Our estate

The wonderful world of olive oil

At first glance, the photograph before you may appear to be simply a pretty olive branch. However, we suggest you take a closer look, as what you are in fact looking at is the AUBOCASSA factory.


On reaching the wonderful world of olive oil – from the complex universe of wine – the first thing that impressed us was how such a humble fruit was the sole creator of a magnificent liquid that can be used instantly or stored for years to come. Olive oil: the only vegetable oil that can be consumed without the need for any chemical processing.

We were taken aback by how the oil developed within the olive itself, how its colour, scent and flavour would transform from a herbaceous, bitter and peppery green to a silky, smooth and sweet yellow.

In the course of this organoleptic pilgrimage there is a sublime moment when a myriad of fruits come together to lend their scent: aromatic herbs, tomatoes, apples, bananas, kiwis, grapefruits, vegetables… all united within one single olive, paying tribute to the quintessential Mediterranean icon.

It’s as if the intention is to produce a unique instant of glory, which will hopefully be released – at the very last moment – from the unstoppable biological process and be savoured the world over in the form of a new concept of olive oil.

Fresh fruit juice made from the ripest fruit.

In simple terms, this is what AUBOCASSA is all about.

The estate

Aubocassa’s estate (Albocàsser) is located on the Balearic island of Mallorca, in the municipality of Manacor, to the east of the island. This corner of the island is amongst the few places that remain true to Mallorca’s agricultural roots and flavours.

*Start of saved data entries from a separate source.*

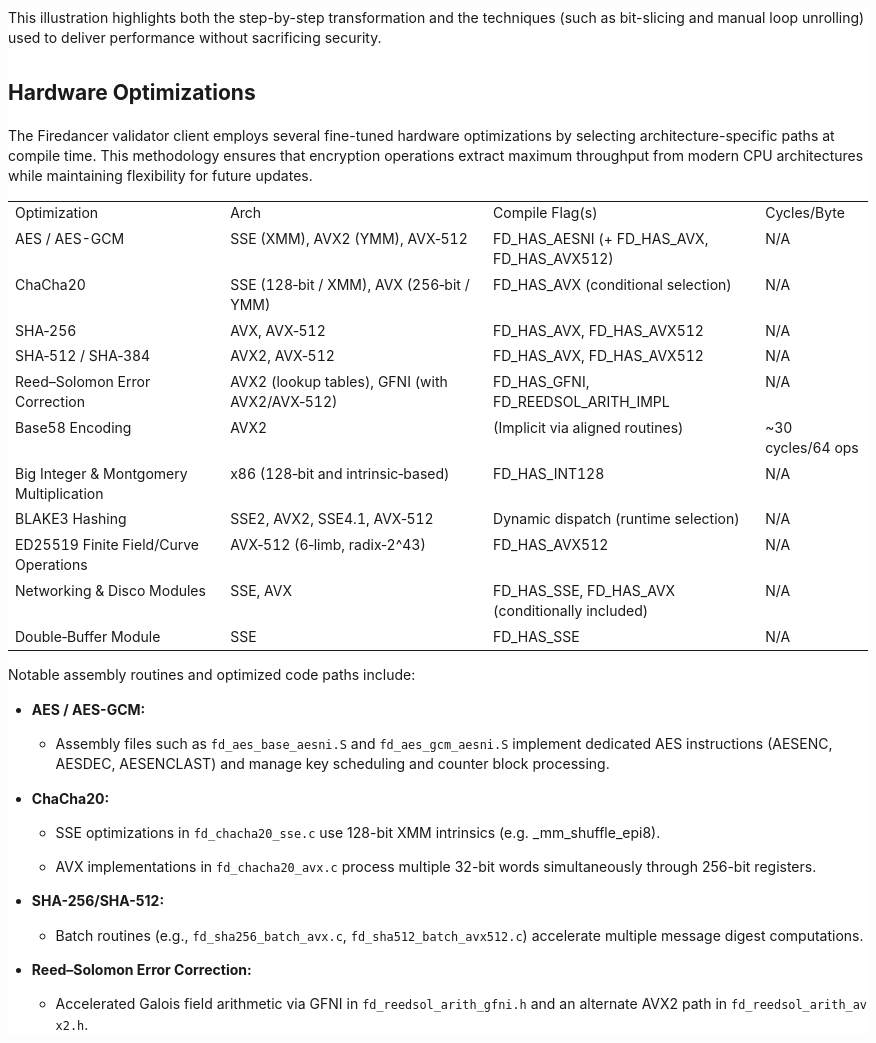 This illustration highlights both the step-by-step transformation and the techniques (such as bit-slicing and manual loop unrolling) used to deliver performance without sacrificing security.

Hardware Optimizations
----------------------

The Firedancer validator client employs several fine-tuned hardware optimizations by selecting architecture-specific paths at compile time. This methodology ensures that encryption operations extract maximum throughput from modern CPU architectures while maintaining flexibility for future updates.

|     |     |     |     |
| --- | --- | --- | --- |
| Optimization | Arch | Compile Flag(s) | Cycles/Byte |
| AES / AES-GCM | SSE (XMM), AVX2 (YMM), AVX‑512 | FD_HAS_AESNI (+ FD_HAS_AVX, FD_HAS_AVX512) | N/A |
| ChaCha20 | SSE (128‑bit / XMM), AVX (256‑bit / YMM) | FD_HAS_AVX (conditional selection) | N/A |
| SHA‑256 | AVX, AVX‑512 | FD_HAS_AVX, FD_HAS_AVX512 | N/A |
| SHA‑512 / SHA‑384 | AVX2, AVX‑512 | FD_HAS_AVX, FD_HAS_AVX512 | N/A |
| Reed–Solomon Error Correction | AVX2 (lookup tables), GFNI (with AVX2/AVX‑512) | FD_HAS_GFNI, FD_REEDSOL_ARITH_IMPL | N/A |
| Base58 Encoding | AVX2 | (Implicit via aligned routines) | ~30 cycles/64 ops |
| Big Integer & Montgomery Multiplication | x86 (128‑bit and intrinsic‑based) | FD_HAS_INT128 | N/A |
| BLAKE3 Hashing | SSE2, AVX2, SSE4.1, AVX‑512 | Dynamic dispatch (runtime selection) | N/A |
| ED25519 Finite Field/Curve Operations | AVX‑512 (6‑limb, radix‑2^43) | FD_HAS_AVX512 | N/A |
| Networking & Disco Modules | SSE, AVX | FD_HAS_SSE, FD_HAS_AVX (conditionally included) | N/A |
| Double‑Buffer Module | SSE | FD_HAS_SSE | N/A |

Notable assembly routines and optimized code paths include:

* **AES / AES-GCM:**
    
    * Assembly files such as `fd_aes_base_aesni.S` and `fd_aes_gcm_aesni.S` implement dedicated AES instructions (AESENC, AESDEC, AESENCLAST) and manage key scheduling and counter block processing.
        
* **ChaCha20:**
    
    * SSE optimizations in `fd_chacha20_sse.c` use 128-bit XMM intrinsics (e.g. \_mm_shuffle_epi8).
        
    * AVX implementations in `fd_chacha20_avx.c` process multiple 32-bit words simultaneously through 256-bit registers.
        
* **SHA-256/SHA-512:**
    
    * Batch routines (e.g., `fd_sha256_batch_avx.c`, `fd_sha512_batch_avx512.c`) accelerate multiple message digest computations.
        
* **Reed–Solomon Error Correction:**
    
    * Accelerated Galois field arithmetic via GFNI in `fd_reedsol_arith_gfni.h` and an alternate AVX2 path in `fd_reedsol_arith_avx2.h`.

The estate dates back to the 12th century and it bears witness to the different crops that have been grown on the island over history, shaping the landscape of Mallorca. The wild olive trees are a clear reminder of how the area’s past is tied to olive oil; the cellar speaks of its glorious wine growing years; the pens and enclosed shady pastures remind us that livestock has also been a form of agriculture here; the old rainwater catchment cisterns point to the value placed on resources in the Mediterranean; and the almond, fig and carob trees are the hallmark of agriculture in the 19th and 20th centuries.

The chapel on the estate has been a witness to this evolution and – together with two cypress trees – it oversees the revival of the olive groves and the emergence of a surprising olive oil.

The limy soils are arranged in thin horizontal layers interspersed with deposits of fertile clay. Tree roots use the fissures to bypass the layers as they keenly explore the different strata.